GENETIC IMPROVEMENT OF FRUIT CROPS THROUGH FUNCTIONAL GENOMICS AND BREEDING
Location: Appalachian Fruit Research Laboratory: Innovative Fruit Production, Improvement and Protection
Title: Seed dehydration and the establishment of desiccation tolerance during seed maturation is altered in the Arabidopsis thaliana mutant atem6-1
| Manfre, Alicia |
| Lahatte, Gabrielle - CLEMSON UNIVERSITY |
| Climer, Cynthia - CLEMSON UNIVERSITY |
| Marcotte, JR., William - CLEMSON UNIVERSITY |
Submitted to: Plant And Cell Physiology
Publication Type: Peer Reviewed Journal
Publication Acceptance Date: November 27, 2008
Publication Date: December 10, 2008
Citation: Manfre, A.J., Lahatte, G.A., Climer, C.R., Marcotte, Jr., W.R. 2008. Seed dehydration and the establishment of desiccation tolerance during seed maturation is altered in the Arabidopsis thaliana mutant atem6-1. Plant And Cell Physiology. 50(2):243-253.
Interpretive Summary: At the end of seed development, there is a highly regulated period of dehydration leading to the near total loss of water. When this occurs, the sub-cellular components become more crowded which may result in cell death. Therefore, seeds have developed "desiccation tolerance", the ability to withstand very low water levels. This has been connected to the build-up of many protective compounds including proteins and sugars. Among these are the late embryogenesis abundant (LEA) proteins which accumulate (as the name suggests) late in embryo development at the same time that the seed becomes desiccation tolerant. Previous work with a LEA protein, ATEM6, showed that the loss of this protein caused early drying of seeds at the far end of the seed pod. Here, we show that rehydrated, mature seeds from mutant plants (without ATEM6) lose more water during air drying than normal seeds. This result links the ATEM6 protein to water binding and water loss during embryo maturation. This work is very important because it demonstrates that the ATEM6 protein protects seeds from the loss of water during development. Studies such as these are helping to uncover how plants lose water, and we are learning how to prevent drought stress in agriculturally important crops.

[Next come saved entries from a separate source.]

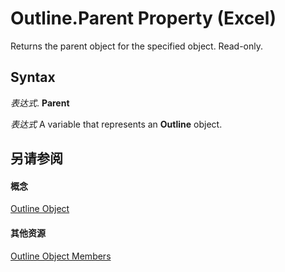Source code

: 
# Outline.Parent Property (Excel)

Returns the parent object for the specified object. Read-only.


## Syntax

 _表达式_. **Parent**

 _表达式_ A variable that represents an **Outline** object.


## 另请参阅


#### 概念


[Outline Object](f5d50a8a-0dd9-638a-4374-5c648386a598.md)
#### 其他资源


[Outline Object Members](http://msdn.microsoft.com/library/bf8e2103-d023-fc1f-90f2-960dff36e548%28Office.15%29.aspx)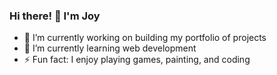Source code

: ### Hi there! 👋 I'm Joy 

- 🔭 I’m currently working on building my portfolio of projects 
- 🌱 I’m currently learning web development
- ⚡ Fun fact: I enjoy playing games, painting, and coding

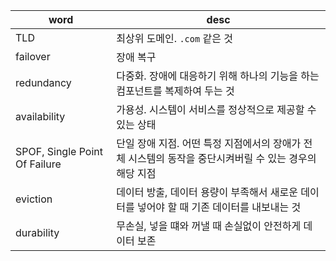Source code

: 


|word|desc|
|---|---|
|TLD|최상위 도메인. `.com` 같은 것|
|failover|장애 복구|
|redundancy|다중화. 장애에 대응하기 위해 하나의 기능을 하는 컴포넌트를 복제하여 두는 것|
|availability|가용성. 시스템이 서비스를 정상적으로 제공할 수 있는 상태|
|SPOF, Single Point Of Failure|단일 장애 지점. 어떤 특정 지점에서의 장애가 전체 시스템의 동작을 중단시켜버릴 수 있는 경우의 해당 지점|
|eviction|데이터 방출, 데이터 용량이 부족해서 새로운 데이터를 넣어야 할 때 기존 데이터를 내보내는 것|
|durability|무손실, 넣을 떄와 꺼낼 때 손실없이 안전하게 데이터 보존|

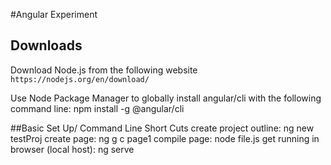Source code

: #Angular Experiment

## Downloads
Download Node.js from the following website `https://nodejs.org/en/download/`

Use Node Package Manager to globally install angular/cli with the following command line: npm install -g @angular/cli

##Basic Set Up/ Command Line Short Cuts
create project outline: ng new testProj
create page: ng g c page1
compile page: node file.js
get running in browser (local host): ng serve
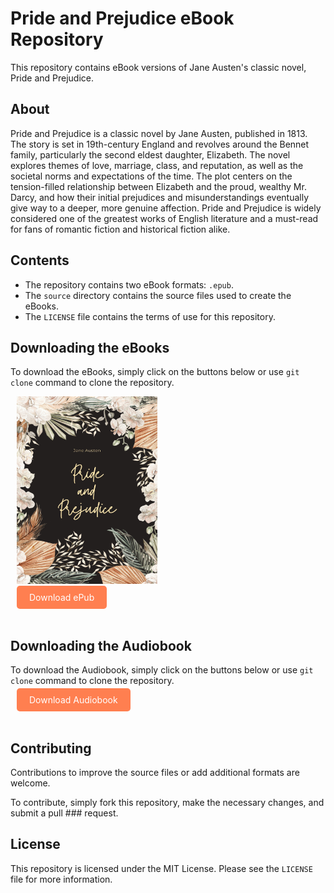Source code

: <!DOCTYPE html>
<html>
  <head>
    <meta charset="UTF-8">
  </head>
  <body>
    <h1>Pride and Prejudice eBook Repository</h1>
    <p>This repository contains eBook versions of Jane Austen's classic novel, Pride and Prejudice.</p>
<h2>About</h2>
<p>Pride and Prejudice is a classic novel by Jane Austen, published in 1813. The story is set in 19th-century England and revolves around the Bennet family, particularly the second eldest daughter, Elizabeth. The novel explores themes of love, marriage, class, and reputation, as well as the societal norms and expectations of the time. The plot centers on the tension-filled relationship between Elizabeth and the proud, wealthy Mr. Darcy, and how their initial prejudices and misunderstandings eventually give way to a deeper, more genuine affection. Pride and Prejudice is widely considered one of the greatest works of English literature and a must-read for fans of romantic fiction and historical fiction alike.</p>
    <h2>Contents</h2>
    <ul>
      <li>The repository contains two eBook formats: <code>.epub</code>.</li>
      <li>The <code>source</code> directory contains the source files used to create the eBooks.</li>
      <li>The <code>LICENSE</code> file contains the terms of use for this repository.</li>
    </ul>
    <h2>Downloading the eBooks</h2>
    <p>To download the eBooks, simply click on the buttons below or use <code>git clone</code> command to clone the repository.</p>
<div class="download_epub"  style="margin: 10px; margin-buttom: 0px;">
<div class="cover_img" style="margin-bottom: 10px;">
    <img src="ppcover.jpg" alt="Cover" width="225" height="300"><br>
</div>   
    <a href="now.pp.epub" style="background-color: #ff7f50; color: white; padding: 10px 20px; text-decoration: none; border-radius: 5px;">Download ePub</a></div><br/>
    <h2>Downloading the Audiobook</h2>
    <p>To download the Audiobook, simply click on the buttons below or use <code>git clone</code> command to clone the repository.</p>
<div class="download_epub"  style="margin: 10px; margin-buttom: 0px;">  
    <a href="Pride_and_Prejudice_Audiobook_Chpt._1.mp3" style="background-color: #ff7f50; color: white; padding: 10px 20px; text-decoration: none; border-radius: 5px;">Download Audiobook</a></div><br/>
    <h2>Contributing</h2>
    <p>Contributions to improve the source files or add additional formats are welcome.</p>
    <p>To contribute, simply fork this repository, make the necessary changes, and submit a pull ### request.</p>
    <h2>License</h2>
    <p>This repository is licensed under the MIT License. Please see the <code>LICENSE</code> file for more information.</p>
  </body>
</html>
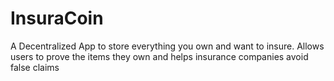 # InsuraCoin
A Decentralized App to store everything you own and want to insure. Allows users to prove the items they own and helps insurance companies avoid false claims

The end of orthodox seed development is typified by a developmentally regulated period of dehydration leading to the loss of bulk water from the entire structure. When dehydration occurs, the cytoplasm condenses and intracellular components become more crowded, providing an environment amenable to numerous undesirable interactions that can lead to protein aggregation, denaturation, and organelle-cell membrane fusion. Acquisition of desiccation tolerance or the ability to withstand these very low water potentials and consequent molecular crowding has been correlated with the accumulation of various protective compounds including proteins and sugars. Among these are the late embryogenesis abundant (LEA) proteins, a diverse class of highly abundant, heat-stable proteins that accumulate late in embryo maturation coincident with the acquisition of desiccation tolerance. Previous work led us to hypothesize that the protein ATEM6, one of the two Arabidopsis thaliana group 1 LEA proteins, is involved in regulating the rate at which water is lost from the maturing embryo; homozygous atem6-1 mutants display premature dehydration of seeds at the distal end of the silique. Here, we demonstrate that rehydrated, mature seeds from atem6-1 mutant plants lose more water during subsequent air drying than wild-type seeds consistent with a role for ATEM6 protein in water binding/loss during embryo maturation. In addition and possibly as a result of premature dehydration, mutant seeds along the entire length of the silique acquire desiccation tolerance earlier than their wild-type counterparts. We further demonstrate the precocious and perhaps elevated expression of the other A. thaliana group 1 LEA protein, ATEM1, that compensate for loss or ATEM6 expression. However, this observation could also be consistent with the acceleration of the entire normal maturation program in atem6-1 mutant embryos. Interestingly, ATEM6 protein does not appear to be required in mature seeds for viability or efficient germination.